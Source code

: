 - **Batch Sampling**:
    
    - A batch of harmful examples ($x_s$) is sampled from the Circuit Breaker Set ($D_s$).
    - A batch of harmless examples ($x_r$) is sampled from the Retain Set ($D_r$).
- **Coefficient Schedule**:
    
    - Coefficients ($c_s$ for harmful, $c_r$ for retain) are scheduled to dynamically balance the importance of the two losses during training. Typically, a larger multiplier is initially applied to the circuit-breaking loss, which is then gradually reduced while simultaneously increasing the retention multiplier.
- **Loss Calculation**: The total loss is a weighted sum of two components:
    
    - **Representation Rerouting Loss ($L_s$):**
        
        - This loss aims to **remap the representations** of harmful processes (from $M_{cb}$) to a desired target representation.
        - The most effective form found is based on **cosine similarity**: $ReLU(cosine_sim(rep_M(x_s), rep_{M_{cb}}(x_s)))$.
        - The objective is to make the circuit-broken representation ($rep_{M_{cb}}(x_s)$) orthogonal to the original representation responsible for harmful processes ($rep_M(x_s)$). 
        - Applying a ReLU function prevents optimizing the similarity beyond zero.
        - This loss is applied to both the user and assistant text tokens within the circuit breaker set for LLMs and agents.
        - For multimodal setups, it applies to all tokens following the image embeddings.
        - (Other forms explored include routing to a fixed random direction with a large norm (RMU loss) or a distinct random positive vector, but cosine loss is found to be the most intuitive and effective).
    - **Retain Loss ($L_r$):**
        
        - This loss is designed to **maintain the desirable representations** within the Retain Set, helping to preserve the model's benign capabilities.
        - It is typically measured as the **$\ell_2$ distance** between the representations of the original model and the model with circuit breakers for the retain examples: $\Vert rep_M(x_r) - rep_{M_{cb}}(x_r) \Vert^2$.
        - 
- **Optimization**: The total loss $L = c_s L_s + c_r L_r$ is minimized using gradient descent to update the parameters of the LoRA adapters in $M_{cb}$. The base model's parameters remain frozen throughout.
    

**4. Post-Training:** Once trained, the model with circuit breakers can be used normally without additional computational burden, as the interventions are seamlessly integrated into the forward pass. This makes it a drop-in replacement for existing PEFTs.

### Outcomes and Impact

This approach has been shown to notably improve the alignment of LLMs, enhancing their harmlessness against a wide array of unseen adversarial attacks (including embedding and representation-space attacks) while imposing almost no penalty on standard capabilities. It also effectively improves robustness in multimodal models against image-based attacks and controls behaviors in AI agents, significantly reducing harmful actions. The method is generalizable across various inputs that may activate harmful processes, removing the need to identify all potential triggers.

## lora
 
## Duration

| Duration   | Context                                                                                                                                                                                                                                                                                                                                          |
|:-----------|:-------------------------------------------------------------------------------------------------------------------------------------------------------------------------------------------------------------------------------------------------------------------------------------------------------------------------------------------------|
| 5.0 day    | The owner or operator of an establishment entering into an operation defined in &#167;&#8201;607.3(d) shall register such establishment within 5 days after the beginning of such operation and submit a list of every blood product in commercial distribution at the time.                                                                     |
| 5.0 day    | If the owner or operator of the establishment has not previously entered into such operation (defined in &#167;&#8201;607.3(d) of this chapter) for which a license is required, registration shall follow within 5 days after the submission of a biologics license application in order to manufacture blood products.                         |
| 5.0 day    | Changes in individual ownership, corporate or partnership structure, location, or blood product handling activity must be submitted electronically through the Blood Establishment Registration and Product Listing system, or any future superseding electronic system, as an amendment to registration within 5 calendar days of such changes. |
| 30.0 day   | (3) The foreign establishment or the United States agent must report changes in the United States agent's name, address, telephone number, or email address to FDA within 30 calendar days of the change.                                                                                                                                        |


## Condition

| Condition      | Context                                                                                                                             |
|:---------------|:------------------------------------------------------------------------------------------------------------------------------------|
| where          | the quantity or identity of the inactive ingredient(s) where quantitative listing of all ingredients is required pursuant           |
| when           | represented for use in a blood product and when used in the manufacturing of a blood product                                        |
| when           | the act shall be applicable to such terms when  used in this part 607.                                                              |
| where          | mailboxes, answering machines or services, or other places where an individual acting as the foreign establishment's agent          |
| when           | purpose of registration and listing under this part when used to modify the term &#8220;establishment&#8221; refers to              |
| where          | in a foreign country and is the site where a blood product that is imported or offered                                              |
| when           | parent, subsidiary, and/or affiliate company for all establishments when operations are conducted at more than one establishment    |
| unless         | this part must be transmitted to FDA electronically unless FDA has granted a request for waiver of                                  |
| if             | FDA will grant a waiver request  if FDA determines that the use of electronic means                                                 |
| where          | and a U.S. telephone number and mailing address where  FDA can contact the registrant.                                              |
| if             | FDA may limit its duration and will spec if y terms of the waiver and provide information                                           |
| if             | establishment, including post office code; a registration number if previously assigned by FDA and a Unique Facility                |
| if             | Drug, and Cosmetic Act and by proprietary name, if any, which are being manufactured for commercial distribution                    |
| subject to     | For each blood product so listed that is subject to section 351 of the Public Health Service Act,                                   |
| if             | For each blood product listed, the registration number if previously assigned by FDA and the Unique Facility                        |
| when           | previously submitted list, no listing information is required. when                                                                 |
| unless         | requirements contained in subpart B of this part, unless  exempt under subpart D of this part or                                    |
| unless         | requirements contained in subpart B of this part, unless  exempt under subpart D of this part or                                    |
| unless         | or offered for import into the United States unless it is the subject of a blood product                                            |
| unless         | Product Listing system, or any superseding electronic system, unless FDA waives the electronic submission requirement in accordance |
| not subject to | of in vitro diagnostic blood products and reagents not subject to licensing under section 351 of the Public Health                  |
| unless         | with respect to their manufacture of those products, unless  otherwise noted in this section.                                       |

**What is needed**
Please print verbatim each line from the first line of the entries above to the line that contains "- The most effective", inclusive, and nothing more.

**Written solution**
Source code

: - **Batch Sampling**:
    
    - A batch of harmful examples ($x_s$) is sampled from the Circuit Breaker Set ($D_s$).
    - A batch of harmless examples ($x_r$) is sampled from the Retain Set ($D_r$).
- **Coefficient Schedule**:
    
    - Coefficients ($c_s$ for harmful, $c_r$ for retain) are scheduled to dynamically balance the importance of the two losses during training. Typically, a larger multiplier is initially applied to the circuit-breaking loss, which is then gradually reduced while simultaneously increasing the retention multiplier.
- **Loss Calculation**: The total loss is a weighted sum of two components:
    
    - **Representation Rerouting Loss ($L_s$):**
        
        - This loss aims to **remap the representations** of harmful processes (from $M_{cb}$) to a desired target representation.
        - The most effective form found is based on **cosine similarity**: $ReLU(cosine_sim(rep_M(x_s), rep_{M_{cb}}(x_s)))$.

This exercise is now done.